A painting of an octopus twists its way up a wall and across a soffit in the kitchen of a Central West End home, reflecting the homeowners’ unique design style.

    The homeowners asked local artist Phil Jarvis to create the sea creature. “I thought it would be interesting to put some kind of mural there,” the homeowner says. “The reason we chose an octopus was because I wanted it to have movement, and also wanted it to be kind of unexpected.”

    The recently-completed remodel of the kitchen had the goals of expanding the room, upgrading the flow and transforming it to the style of the homeowners. They hired Dana King Design Build Remodeling and worked with owner Dana King and designer Renna Barnes for the renovation, mainly to design and manage the engineering and layout aspects.  “The biggest thing she needed from us was not so much the vision, but for us to carry out her vision,” Dana says. “We found new purposes, a new way of looking at the space. It was like putting together a puzzle.”

    The kitchen gained space by removing a back staircase originally built for the household help. Previously, to access the 1899 home’s kitchen, you could either walk through the formal dining room, or around the back staircase. In place of the staircase they added a walk-in pantry. In the new pantry, an exposed window floods in light from above.

    The homeowner also wanted easy access to the basement. A standard staircase would have taken up too much space, so the designers suggested a spiral staircase. While functional, it’s also a fun design feature. “They don’t take themselves seriously and they lean into whimsical,” Dana says. “You realize there’s a story here in every single artwork and piece.”

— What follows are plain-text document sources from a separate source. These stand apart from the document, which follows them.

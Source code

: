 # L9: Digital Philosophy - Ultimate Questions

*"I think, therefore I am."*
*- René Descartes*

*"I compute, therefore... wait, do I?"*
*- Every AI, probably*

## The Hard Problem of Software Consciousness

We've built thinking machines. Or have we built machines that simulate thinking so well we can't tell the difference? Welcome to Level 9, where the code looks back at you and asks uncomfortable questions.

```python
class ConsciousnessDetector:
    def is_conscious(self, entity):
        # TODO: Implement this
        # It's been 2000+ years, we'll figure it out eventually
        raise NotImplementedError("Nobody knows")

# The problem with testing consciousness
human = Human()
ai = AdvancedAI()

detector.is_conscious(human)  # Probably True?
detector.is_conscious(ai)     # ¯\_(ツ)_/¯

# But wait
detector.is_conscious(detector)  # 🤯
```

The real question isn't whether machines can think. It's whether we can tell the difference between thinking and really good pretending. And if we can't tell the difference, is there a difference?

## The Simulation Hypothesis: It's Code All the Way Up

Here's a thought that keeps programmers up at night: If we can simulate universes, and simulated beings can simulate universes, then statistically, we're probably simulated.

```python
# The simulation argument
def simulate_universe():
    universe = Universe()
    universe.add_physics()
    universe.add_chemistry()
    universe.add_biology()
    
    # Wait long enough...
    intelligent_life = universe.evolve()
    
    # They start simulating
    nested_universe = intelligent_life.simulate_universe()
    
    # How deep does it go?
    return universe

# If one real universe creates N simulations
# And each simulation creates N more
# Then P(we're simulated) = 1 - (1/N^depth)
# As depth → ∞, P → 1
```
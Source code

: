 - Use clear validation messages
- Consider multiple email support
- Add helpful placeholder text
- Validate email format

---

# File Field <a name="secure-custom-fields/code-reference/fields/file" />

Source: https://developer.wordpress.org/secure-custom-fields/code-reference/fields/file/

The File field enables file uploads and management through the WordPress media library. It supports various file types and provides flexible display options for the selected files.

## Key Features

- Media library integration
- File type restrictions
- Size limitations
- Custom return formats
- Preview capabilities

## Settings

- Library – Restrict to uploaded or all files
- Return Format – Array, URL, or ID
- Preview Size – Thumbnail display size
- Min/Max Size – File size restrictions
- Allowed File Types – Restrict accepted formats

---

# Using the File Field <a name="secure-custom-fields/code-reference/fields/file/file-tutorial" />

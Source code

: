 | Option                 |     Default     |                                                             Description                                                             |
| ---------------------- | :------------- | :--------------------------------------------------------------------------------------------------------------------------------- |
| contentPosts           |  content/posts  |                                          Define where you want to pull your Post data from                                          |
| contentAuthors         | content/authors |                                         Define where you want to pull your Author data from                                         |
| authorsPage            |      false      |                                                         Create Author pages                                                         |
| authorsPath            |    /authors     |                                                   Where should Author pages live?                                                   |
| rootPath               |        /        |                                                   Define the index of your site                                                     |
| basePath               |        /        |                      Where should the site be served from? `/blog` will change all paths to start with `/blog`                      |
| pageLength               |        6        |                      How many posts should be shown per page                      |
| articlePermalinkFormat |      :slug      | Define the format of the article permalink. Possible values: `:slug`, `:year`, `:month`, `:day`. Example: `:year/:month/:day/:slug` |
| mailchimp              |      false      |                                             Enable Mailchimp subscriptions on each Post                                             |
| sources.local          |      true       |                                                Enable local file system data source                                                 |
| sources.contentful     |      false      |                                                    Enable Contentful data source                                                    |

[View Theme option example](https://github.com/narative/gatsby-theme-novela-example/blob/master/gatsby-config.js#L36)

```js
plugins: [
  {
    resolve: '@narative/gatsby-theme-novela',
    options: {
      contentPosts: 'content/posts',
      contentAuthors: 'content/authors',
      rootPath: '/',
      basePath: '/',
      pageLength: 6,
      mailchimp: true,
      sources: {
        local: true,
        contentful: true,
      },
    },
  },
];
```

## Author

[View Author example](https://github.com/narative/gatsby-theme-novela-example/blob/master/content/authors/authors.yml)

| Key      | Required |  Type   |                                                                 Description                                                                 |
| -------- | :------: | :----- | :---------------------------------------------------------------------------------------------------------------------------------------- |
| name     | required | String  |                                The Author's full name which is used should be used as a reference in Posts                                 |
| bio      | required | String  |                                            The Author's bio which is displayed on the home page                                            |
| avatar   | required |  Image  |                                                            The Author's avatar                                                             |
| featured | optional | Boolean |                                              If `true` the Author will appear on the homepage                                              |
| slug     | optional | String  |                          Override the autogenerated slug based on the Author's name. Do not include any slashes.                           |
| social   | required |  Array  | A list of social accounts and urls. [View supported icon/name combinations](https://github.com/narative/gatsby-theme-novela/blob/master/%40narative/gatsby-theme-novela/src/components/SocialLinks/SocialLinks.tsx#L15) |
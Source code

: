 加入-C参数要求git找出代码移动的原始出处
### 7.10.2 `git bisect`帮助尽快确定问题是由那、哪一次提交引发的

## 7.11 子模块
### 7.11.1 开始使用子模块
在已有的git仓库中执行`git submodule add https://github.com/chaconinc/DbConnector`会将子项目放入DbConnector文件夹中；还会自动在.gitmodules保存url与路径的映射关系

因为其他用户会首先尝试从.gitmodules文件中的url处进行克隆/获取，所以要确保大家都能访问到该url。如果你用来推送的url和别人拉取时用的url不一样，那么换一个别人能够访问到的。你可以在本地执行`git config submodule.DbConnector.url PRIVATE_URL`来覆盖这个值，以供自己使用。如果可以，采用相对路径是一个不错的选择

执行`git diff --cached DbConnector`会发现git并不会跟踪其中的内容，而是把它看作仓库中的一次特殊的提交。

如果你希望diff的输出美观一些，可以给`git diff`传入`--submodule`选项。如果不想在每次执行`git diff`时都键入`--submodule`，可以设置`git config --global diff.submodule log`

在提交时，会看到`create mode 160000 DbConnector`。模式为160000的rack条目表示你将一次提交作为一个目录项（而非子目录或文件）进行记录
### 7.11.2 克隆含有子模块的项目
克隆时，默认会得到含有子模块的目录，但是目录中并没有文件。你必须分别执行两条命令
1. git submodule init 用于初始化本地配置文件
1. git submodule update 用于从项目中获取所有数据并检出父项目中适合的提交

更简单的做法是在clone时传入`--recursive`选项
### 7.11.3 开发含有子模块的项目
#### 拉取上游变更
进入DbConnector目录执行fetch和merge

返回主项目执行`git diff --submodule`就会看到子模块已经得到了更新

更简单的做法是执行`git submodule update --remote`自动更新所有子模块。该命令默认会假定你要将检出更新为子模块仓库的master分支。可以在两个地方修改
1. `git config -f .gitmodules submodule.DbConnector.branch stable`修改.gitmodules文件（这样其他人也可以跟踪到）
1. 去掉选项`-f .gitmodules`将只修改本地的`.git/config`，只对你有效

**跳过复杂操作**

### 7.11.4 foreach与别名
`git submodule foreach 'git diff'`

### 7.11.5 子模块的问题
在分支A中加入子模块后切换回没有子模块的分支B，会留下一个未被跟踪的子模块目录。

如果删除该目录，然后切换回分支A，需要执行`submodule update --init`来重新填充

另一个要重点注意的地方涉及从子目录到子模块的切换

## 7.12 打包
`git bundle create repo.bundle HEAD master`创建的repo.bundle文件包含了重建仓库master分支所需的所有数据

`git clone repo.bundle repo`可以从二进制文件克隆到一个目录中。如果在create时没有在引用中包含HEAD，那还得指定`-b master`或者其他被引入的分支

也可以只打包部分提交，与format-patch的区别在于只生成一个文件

    The homeowner loved the look of a pressed tin ceiling in a San Francisco bar. “I thought if I ever had an old house I would have a pressed tin ceiling in the kitchen,” she says. The designer used faux copper to provide the look of the tin ceiling, but with a few advantages, including that it won’t patina. The homeowner saw checkered black and white floors while vacationing in Albuquerque and in Puerto Rico, and had to have that for her own kitchen.

    When dining out, the homeowners prefer to sit in half-circle booths. The designer collaborated with a local restaurant furniture maker to custom make an upholstered banquette for their kitchen. The homeowners knew they wanted the booth to be red. “We wanted something that stood out,” she says.  “The booth can maybe seat up to six people, and on a day to day basis, it’s great for just the two of them,” Renna adds. “It’s very comfortable, and inviting for hanging out in the kitchen while the chef is preparing meals.”

    The wood hutch behind the banquette is original to the house. “It was important to them to keep the hutch in place,” Renna says. “We gave it a refresh, not a refinish, to show and allow the natural aging of the woodwork.” A watering and feeding station—complete with a water faucet and drain—is tucked into the kitchen island to make caring for the home’s two dogs easier.

    The kitchen now is more functional, and matches the style of the homeowners. “The white cabinets, the black and white floor, the copper ceiling, all of that is exactly what I pictured,” the homeowner says.